Identify and copy all lines of the material where the string "open" is found.

(Beginning of GIVEN INFORMATION)

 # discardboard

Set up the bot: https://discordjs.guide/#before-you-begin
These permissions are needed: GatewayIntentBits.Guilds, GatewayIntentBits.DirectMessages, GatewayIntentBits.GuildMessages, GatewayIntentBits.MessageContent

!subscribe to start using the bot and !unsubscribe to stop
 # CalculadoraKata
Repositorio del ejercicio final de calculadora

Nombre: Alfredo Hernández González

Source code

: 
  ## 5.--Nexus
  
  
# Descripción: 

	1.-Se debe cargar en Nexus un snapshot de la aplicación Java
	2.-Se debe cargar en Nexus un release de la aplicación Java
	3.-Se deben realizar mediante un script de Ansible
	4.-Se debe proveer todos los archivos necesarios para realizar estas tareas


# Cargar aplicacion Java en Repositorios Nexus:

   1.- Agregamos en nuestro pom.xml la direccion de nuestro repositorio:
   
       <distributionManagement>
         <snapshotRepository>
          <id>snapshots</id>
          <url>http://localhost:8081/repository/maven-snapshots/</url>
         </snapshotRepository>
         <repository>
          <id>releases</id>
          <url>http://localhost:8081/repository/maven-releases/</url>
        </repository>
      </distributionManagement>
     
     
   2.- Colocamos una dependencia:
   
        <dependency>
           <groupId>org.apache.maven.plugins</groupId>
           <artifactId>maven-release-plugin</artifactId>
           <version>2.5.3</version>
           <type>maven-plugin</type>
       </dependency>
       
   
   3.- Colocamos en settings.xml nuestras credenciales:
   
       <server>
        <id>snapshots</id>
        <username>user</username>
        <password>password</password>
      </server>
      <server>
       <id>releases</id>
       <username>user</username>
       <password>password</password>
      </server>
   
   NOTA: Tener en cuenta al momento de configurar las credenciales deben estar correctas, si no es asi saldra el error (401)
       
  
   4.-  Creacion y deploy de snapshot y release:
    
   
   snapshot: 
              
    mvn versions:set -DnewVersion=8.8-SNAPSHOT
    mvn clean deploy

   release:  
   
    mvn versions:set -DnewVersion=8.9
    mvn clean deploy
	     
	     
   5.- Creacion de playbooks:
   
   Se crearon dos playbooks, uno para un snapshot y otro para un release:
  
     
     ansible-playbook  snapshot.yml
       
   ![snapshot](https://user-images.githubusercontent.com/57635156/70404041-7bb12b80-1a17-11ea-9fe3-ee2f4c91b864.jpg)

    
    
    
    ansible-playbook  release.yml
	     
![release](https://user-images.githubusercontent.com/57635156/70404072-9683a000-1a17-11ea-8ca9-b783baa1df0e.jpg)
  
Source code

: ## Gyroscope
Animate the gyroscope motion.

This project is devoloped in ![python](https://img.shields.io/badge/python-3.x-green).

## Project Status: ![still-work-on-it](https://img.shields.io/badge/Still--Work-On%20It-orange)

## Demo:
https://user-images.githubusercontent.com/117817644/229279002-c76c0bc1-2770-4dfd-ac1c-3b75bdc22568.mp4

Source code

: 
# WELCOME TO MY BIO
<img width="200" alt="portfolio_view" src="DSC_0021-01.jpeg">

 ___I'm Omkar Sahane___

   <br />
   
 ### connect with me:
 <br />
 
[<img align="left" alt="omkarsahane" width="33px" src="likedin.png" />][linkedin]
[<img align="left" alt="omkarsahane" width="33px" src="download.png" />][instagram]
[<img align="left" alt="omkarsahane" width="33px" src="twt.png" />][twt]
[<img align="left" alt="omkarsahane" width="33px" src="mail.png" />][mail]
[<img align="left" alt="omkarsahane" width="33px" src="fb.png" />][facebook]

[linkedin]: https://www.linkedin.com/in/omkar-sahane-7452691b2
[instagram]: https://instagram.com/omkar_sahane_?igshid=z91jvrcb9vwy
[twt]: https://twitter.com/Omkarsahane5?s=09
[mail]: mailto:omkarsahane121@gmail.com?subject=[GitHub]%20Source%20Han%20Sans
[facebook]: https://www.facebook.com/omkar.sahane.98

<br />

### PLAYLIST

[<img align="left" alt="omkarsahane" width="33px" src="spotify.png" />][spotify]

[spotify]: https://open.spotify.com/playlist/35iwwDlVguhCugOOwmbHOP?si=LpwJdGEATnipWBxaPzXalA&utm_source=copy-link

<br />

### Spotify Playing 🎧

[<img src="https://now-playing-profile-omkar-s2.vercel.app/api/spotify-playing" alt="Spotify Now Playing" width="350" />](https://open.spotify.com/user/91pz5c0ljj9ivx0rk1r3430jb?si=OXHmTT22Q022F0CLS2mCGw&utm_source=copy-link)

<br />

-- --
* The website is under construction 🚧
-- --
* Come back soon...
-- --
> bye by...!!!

(End of GIVEN INFORMATION)

(FINAL ANSWER):
[spotify]: https://open.spotify.com/playlist/35iwwDlVguhCugOOwmbHOP?si=LpwJdGEATnipWBxaPzXalA&utm_source=copy-link
[<img src="https://now-playing-profile-omkar-s2.vercel.app/api/spotify-playing" alt="Spotify Now Playing" width="350" />](https://open.spotify.com/user/91pz5c0ljj9ivx0rk1r3430jb?si=OXHmTT22Q022F0CLS2mCGw&utm_source=copy-link)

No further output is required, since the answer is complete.